La conscience nationale se fait en partie jour au cours du xve siècle : d'abord par la relation à la personne du roi – évoqué pour lui-même et plus seulement comme le dispensateur de grâces attendues –, puis par l'intérêt suscité par les faits qui se déroulent dans le reste de la France. Si la ville reste toujours la préoccupation première des délibérations et donc des sources à notre disposition, elle commence à s'intéresser à des faits qui préoccupent le royaume entier et plus seulement la patria du Rouergue, même si le règne de Charles VI ne voit que l'origine, encore timide, de ce phénomène. L'opinion publique est surtout visible dans la méfiance face aux Anglais, confondus avec les routiers, lors des contestations de l'impôt. L’attitude des habitants comme des consuls de Saint-Affrique fait plutôt penser à une volonté d'autarcie mêlée à une indifférence calculée : on ne se préoccupe du royaume que lorsque cela peut apporter quelque chose à la ville.

La question se pose donc de l'insertion dans le royaume à travers l'information et sa diffusion, principalement en ce qui concerne les impôts, les nouvelles de la guerre et l'opinion concernant le roi et son gouvernement ; et tout d'abord, il semble nécessaire d'insister sur la façon dont les sources de Saint-Affrique montrent le royaume et la ville en son sein.

Chapitre II
Les relations avec le pouvoir royal

Les envoyés du roi ne sont pas dissociés du reste des réseaux. Ils forment un seul et même lien entre la population – ou du moins les éléments de la population qui ont des charges politiques ou religieuses – et le gouvernement du royaume. Ces agents sont des envoyés directs du roi, qui peuvent être dotés du titre prestigieux de lieutenants-généraux, mais aussi de commissaires du roi.

Le roi est en effet l'un des acteurs principaux de l'information. Si elle ne dépend pas uniquement de lui, il en maîtrise cependant une partie : celle qui se rapporte au royaume. C'est par son intermédiaire uniquement que sont vues les étapes de la guerre dans les sources de Saint-Affrique ; c'est de lui qu'émanent les convocations aux États qui ont pour objet, quel que soit leur résultat fiscal, d'informer les délégués et les institutions dont ils émanent des impôts et surtout des raisons de leur levée.

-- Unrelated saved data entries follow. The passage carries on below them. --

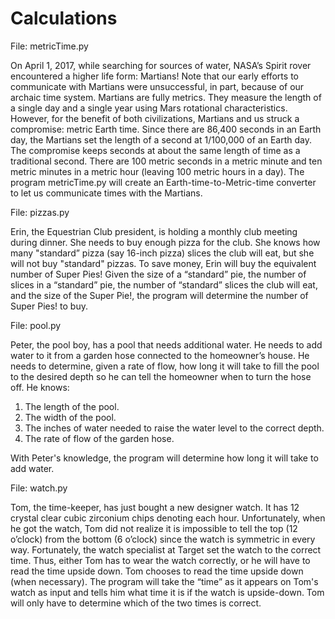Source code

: # Calculations

File: metricTime.py

On April 1, 2017, while searching for sources of water, NASA’s Spirit rover encountered a higher life form: Martians! Note that our early efforts to communicate with Martians were unsuccessful, in part, because of our archaic time system. Martians are fully metrics. They measure the length of a single day and a single year using Mars rotational characteristics. However, for the benefit of both civilizations, Martians and us struck a compromise: metric Earth time. Since there are 86,400 seconds in an Earth day, the Martians set the length of a second at 1/100,000 of an Earth day. The compromise keeps seconds at about the same length of time as a traditional second. There are 100 metric seconds in a metric minute and ten metric minutes in a metric hour (leaving 100 metric hours in a day). The program metricTime.py will create an Earth-time-to-Metric-time converter to let us communicate times with the Martians.

File: pizzas.py

Erin, the Equestrian Club president, is holding a monthly club meeting during dinner. She needs to buy enough pizza for the club. She knows how many "standard” pizza (say 16-inch pizza) slices the club will eat, but she will not buy "standard" pizzas. To save money, Erin will buy the equivalent number of Super Pies! Given the size of a “standard” pie, the number of slices in a “standard” pie, the number of “standard” slices the club will eat, and the size of the Super Pie!, the program will determine the number of Super Pies! to buy.

File: pool.py

Peter, the pool boy, has a pool that needs additional water. He needs to add water to it from a garden hose connected to the homeowner’s house. He needs to determine, given a rate of flow, how long it will take to fill the pool to the desired depth so he can tell the homeowner when to turn the hose off. He knows:

  1. The length of the pool.
  2. The width of the pool.
  3. The inches of water needed to raise the water level to the correct depth.
  4. The rate of flow of the garden hose. 

With Peter's knowledge, the program will determine how long it will take to add water.

File: watch.py

Tom, the time-keeper, has just bought a new designer watch. It has 12 crystal clear cubic zirconium chips denoting each hour. Unfortunately, when he got the watch, Tom did not realize it is impossible to tell the top (12 o’clock) from the bottom (6 o’clock) since the watch is symmetric in every way. Fortunately, the watch specialist at Target set the watch to the correct time. Thus, either Tom has to wear the watch correctly, or he will have to read the time upside down. Tom chooses to read the time upside down (when necessary). The program will take the “time” as it appears on Tom's watch as input and tells him what time it is if the watch is upside-down. Tom will only have to determine which of the two times is correct.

Les sources donnent à voir une perspective toujours tronquée, puisque seuls les éléments demandant délibération sont évoqués dans les registres du conseil. Les contacts qui sont indiqués ne sont que la partie émergée des relations de Saint-Affrique. Il y en avait sans doute plus chaque année que ceux qui sont rapportés dans les registres, mais le fait est que le nombre de mentions – et la manière dont elles sont présentées – montre un regain d'intérêt envers le gouvernement du royaume. La réception de lettres closes envoyées par le roi ou son conseil est ainsi mentionnée de plus en plus fréquemment. Ces lettres contiennent pratiquement la totalité des informations touchant les événements du royaume que mentionne le conseil de Saint-Affrique. Il semble pourtant évident qu'il ne devait pas s'agir du seul biais par lequel ces événements étaient connus, puisque les détails n'en sont pas donnés dans les documents.

Chapitre III
La personne du roi à l'épreuve de l'opinion

Les relations avec le roi peuvent être directes, par des échanges de lettres notamment ; mais il faut également considérer la façon dont la personne du roi et le gouvernement du royaume sont perçus, puisque ces éléments influent sur le réseau et les informations échangées.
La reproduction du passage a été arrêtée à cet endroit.